● **Brief**
Give back exactly the lines from the one holding "of Issues and" to the last line of the entries, both included, and nothing more.

Records from a collection:
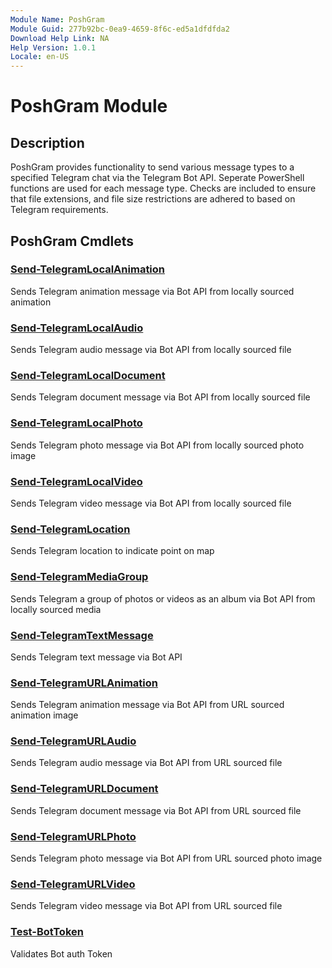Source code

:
 ```yaml
---
Module Name: PoshGram
Module Guid: 277b92bc-0ea9-4659-8f6c-ed5a1dfdfda2
Download Help Link: NA
Help Version: 1.0.1
Locale: en-US
---
```


# PoshGram Module
## Description
PoshGram provides functionality to send various message types to a specified Telegram chat via the Telegram Bot API. Seperate PowerShell functions are used for each message type. Checks are included to ensure that file extensions, and file size restrictions are adhered to based on Telegram requirements.

## PoshGram Cmdlets
### [Send-TelegramLocalAnimation](Send-TelegramLocalAnimation.md)
Sends Telegram animation message via Bot API from locally sourced animation

### [Send-TelegramLocalAudio](Send-TelegramLocalAudio.md)
Sends Telegram audio message via Bot API from locally sourced file

### [Send-TelegramLocalDocument](Send-TelegramLocalDocument.md)
Sends Telegram document message via Bot API from locally sourced file

### [Send-TelegramLocalPhoto](Send-TelegramLocalPhoto.md)
Sends Telegram photo message via Bot API from locally sourced photo image

### [Send-TelegramLocalVideo](Send-TelegramLocalVideo.md)
Sends Telegram video message via Bot API from locally sourced file

### [Send-TelegramLocation](Send-TelegramLocation.md)
Sends Telegram location to indicate point on map

### [Send-TelegramMediaGroup](Send-TelegramMediaGroup.md)
Sends Telegram a group of photos or videos as an album via Bot API from locally sourced media

### [Send-TelegramTextMessage](Send-TelegramTextMessage.md)
Sends Telegram text message via Bot API

### [Send-TelegramURLAnimation](Send-TelegramURLAnimation.md)
Sends Telegram animation message via Bot API from URL sourced animation image

### [Send-TelegramURLAudio](Send-TelegramURLAudio.md)
Sends Telegram audio message via Bot API from URL sourced file

### [Send-TelegramURLDocument](Send-TelegramURLDocument.md)
Sends Telegram document message via Bot API from URL sourced file

### [Send-TelegramURLPhoto](Send-TelegramURLPhoto.md)
Sends Telegram photo message via Bot API from URL sourced photo image

### [Send-TelegramURLVideo](Send-TelegramURLVideo.md)
Sends Telegram video message via Bot API from URL sourced file

### [Test-BotToken](Test-BotToken.md)
Validates Bot auth Token


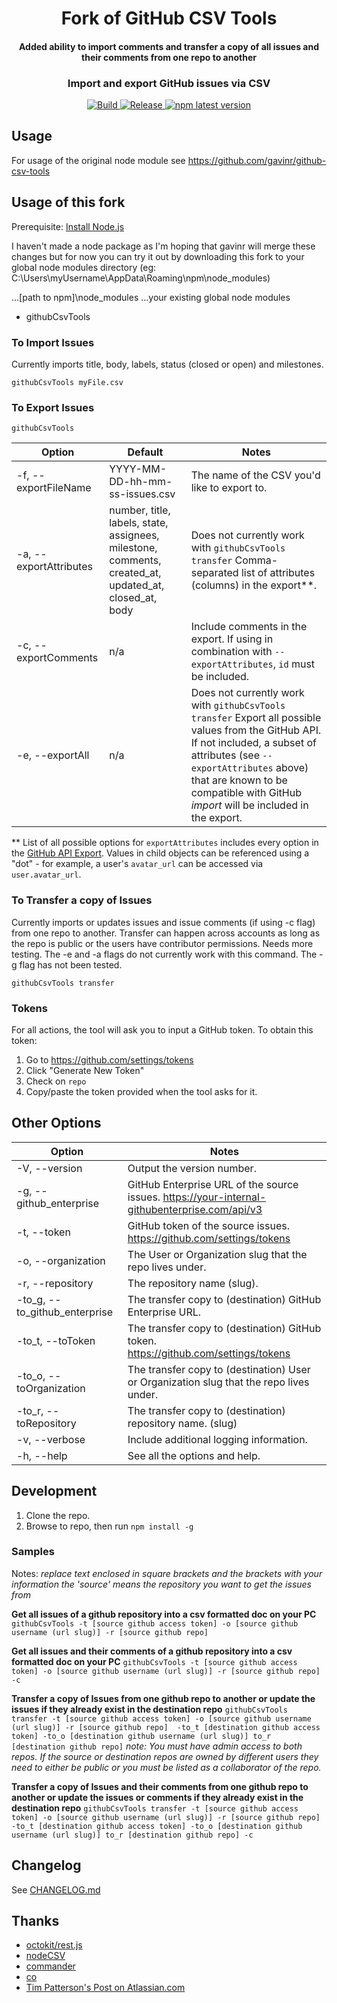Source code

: <h1 align="center" style="border-bottom: none;">Fork of GitHub CSV Tools</h1>
<h4 align="center">Added ability to import comments and transfer a copy of all issues and their comments from one repo to another</h4>
<h3 align="center">Import and export GitHub issues via CSV</h3>
<p align="center">
  
  <a href="https://github.com/gavinr/github-csv-tools/actions?query=workflow%3ATest+branch%3Amaster">
    <img alt="Build" src="https://github.com/gavinr/github-csv-tools/workflows/Test/badge.svg">
  </a> 
  <a href="https://github.com/gavinr/github-csv-tools/actions?query=workflow%3ARelease+branch%3Amaster">
    <img alt="Release" src="https://github.com/gavinr/github-csv-tools/workflows/Release/badge.svg">
  </a> 
  <a href="https://www.npmjs.com/package/github-csv-tools">
    <img alt="npm latest version" src="https://img.shields.io/npm/v/github-csv-tools/latest.svg">
  </a>
</p>

## Usage 

For usage of the original node module see https://github.com/gavinr/github-csv-tools

## Usage of this fork

Prerequisite: [Install Node.js](https://nodejs.org/en/)

I haven't made a node package as I'm hoping that gavinr will merge these changes but for now you can try it out by downloading this fork to your global node modules directory (eg: C:\Users\myUsername\AppData\Roaming\npm\node_modules)

...[path to npm]\node_modules
  ...your existing global node modules
  - githubCsvTools


### To Import Issues

Currently imports title, body, labels, status (closed or open) and milestones.

```
githubCsvTools myFile.csv
```

### To Export Issues

```
githubCsvTools
```

| Option                 | Default                                                                                               | Notes                                                                                                                                                                                                         |
| ---------------------- | ----------------------------------------------------------------------------------------------------- | ------------------------------------------------------------------------------------------------------------------------------------------------------------------------------------------------------------- |
| -f, --exportFileName   | YYYY-MM-DD-hh-mm-ss-issues.csv                                                                        | The name of the CSV you'd like to export to.                                                                                                                                                                  |
| -a, --exportAttributes | number, title, labels, state, assignees, milestone, comments, created_at, updated_at, closed_at, body | Does not currently work with `githubCsvTools transfer` Comma-separated list of attributes (columns) in the export**.                                                                                                                                                 |
| -c, --exportComments   | n/a                                                                                                   | Include comments in the export. If using in combination with `--exportAttributes`, `id` must be included.                                                                                                     |
| -e, --exportAll        | n/a                                                                                                   | Does not currently work with `githubCsvTools transfer` Export all possible values from the GitHub API. If not included, a subset of attributes (see `--exportAttributes` above) that are known to be compatible with GitHub *import* will be included in the export. |

** List of all possible options for `exportAttributes` includes every option in the [GitHub API Export](https://developer.github.com/v3/issues/#response-4). Values in child objects can be referenced using a "dot" - for example, a user's `avatar_url` can be accessed via `user.avatar_url`.


### To Transfer a copy of Issues


Currently imports or updates issues and issue comments (if using -c flag) from one repo to another. Transfer can happen across accounts as long as the repo is public or the users have contributor permissions. Needs more testing. The -e and -a flags do not currently work with this command. The -g flag has not been tested.

```
githubCsvTools transfer
```
                                                                                               
### Tokens

For all actions, the tool will ask you to input a GitHub token. To obtain this token:

1. Go to https://github.com/settings/tokens
2. Click "Generate New Token"
3. Check on `repo`
4. Copy/paste the token provided when the tool asks for it.

## Other Options

| Option                         | Notes                                                                         |
| ------------------------------ | ----------------------------------------------------------------------------- |
| -V, --version                  | Output the version number.                                                    |
| -g, --github_enterprise        | GitHub Enterprise URL of the source issues. https://your-internal-githubenterprise.com/api/v3 |
| -t, --token                    | GitHub token of the source issues. https://github.com/settings/tokens         |
| -o, --organization             | The User or Organization slug that the repo lives under.                      |
| -r, --repository               | The repository name (slug).                                                   |
| -to_g, --to_github_enterprise  | The transfer copy to (destination) GitHub Enterprise URL.                     |
| -to_t, --toToken               | The transfer copy to (destination) GitHub token. https://github.com/settings/tokens |
| -to_o, --toOrganization        | The transfer copy to (destination) User or Organization slug that the repo lives under.|
| -to_r, --toRepository          | The transfer copy to (destination) repository name. (slug)                             |
| -v, --verbose                  | Include additional logging information.                                       |
| -h, --help                     | See all the options and help.                                                 |


## Development

1. Clone the repo.
2. Browse to repo, then run `npm install -g`

### Samples
Notes:
_replace text enclosed in square brackets and the brackets with your information_
_the 'source' means the repository you want to get the issues from_

**Get all issues of a github repository into a csv formatted doc on your PC**
`githubCsvTools -t [source github access token] -o [source github username (url slug)] -r [source github repo] `

**Get all issues and their comments of a github repository into a csv formatted doc on your PC**
`githubCsvTools -t [source github access token] -o [source github username (url slug)] -r [source github repo] -c `

**Transfer a copy of Issues from one github repo to another or update the issues if they already exist in the destination repo**
`githubCsvTools transfer -t [source github access token] -o [source github username (url slug)] -r [source github repo]  -to_t [destination github access token] -to_o [destination github username (url slug)] to_r [destination github repo]`
_note: You must have admin access to both repos. If the source or destination repos are owned by different users they need to either be public or you must be listed as a collaborator of the repo._

**Transfer a copy of Issues and their comments from one github repo to another or update the issues or comments if they already exist in the destination repo**
`githubCsvTools transfer -t [source github access token] -o [source github username (url slug)] -r [source github repo]  -to_t [destination github access token] -to_o [destination github username (url slug)] to_r [destination github repo] -c`



## Changelog

See [CHANGELOG.md](https://github.com/gavinr/github-csv-tools/blob/master/CHANGELOG.md)

## Thanks

- [octokit/rest.js](https://octokit.github.io/rest.js/)
- [nodeCSV](https://www.npmjs.com/package/csv)
- [commander](https://www.npmjs.com/package/commander)
- [co](https://www.npmjs.com/package/co)
- [Tim Patterson's Post on Atlassian.com](https://developer.atlassian.com/blog/2015/11/scripting-with-node/)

● **Output of the task**
**Transfer a copy of Issues and their comments from one github repo to another or update the issues or comments if they already exist in the destination repo**
`githubCsvTools transfer -t [source github access token] -o [source github username (url slug)] -r [source github repo]  -to_t [destination github access token] -to_o [destination github username (url slug)] to_r [destination github repo] -c`



## Changelog

See [CHANGELOG.md](https://github.com/gavinr/github-csv-tools/blob/master/CHANGELOG.md)

## Thanks

- [octokit/rest.js](https://octokit.github.io/rest.js/)
- [nodeCSV](https://www.npmjs.com/package/csv)
- [commander](https://www.npmjs.com/package/commander)
- [co](https://www.npmjs.com/package/co)
- [Tim Patterson's Post on Atlassian.com](https://developer.atlassian.com/blog/2015/11/scripting-with-node/)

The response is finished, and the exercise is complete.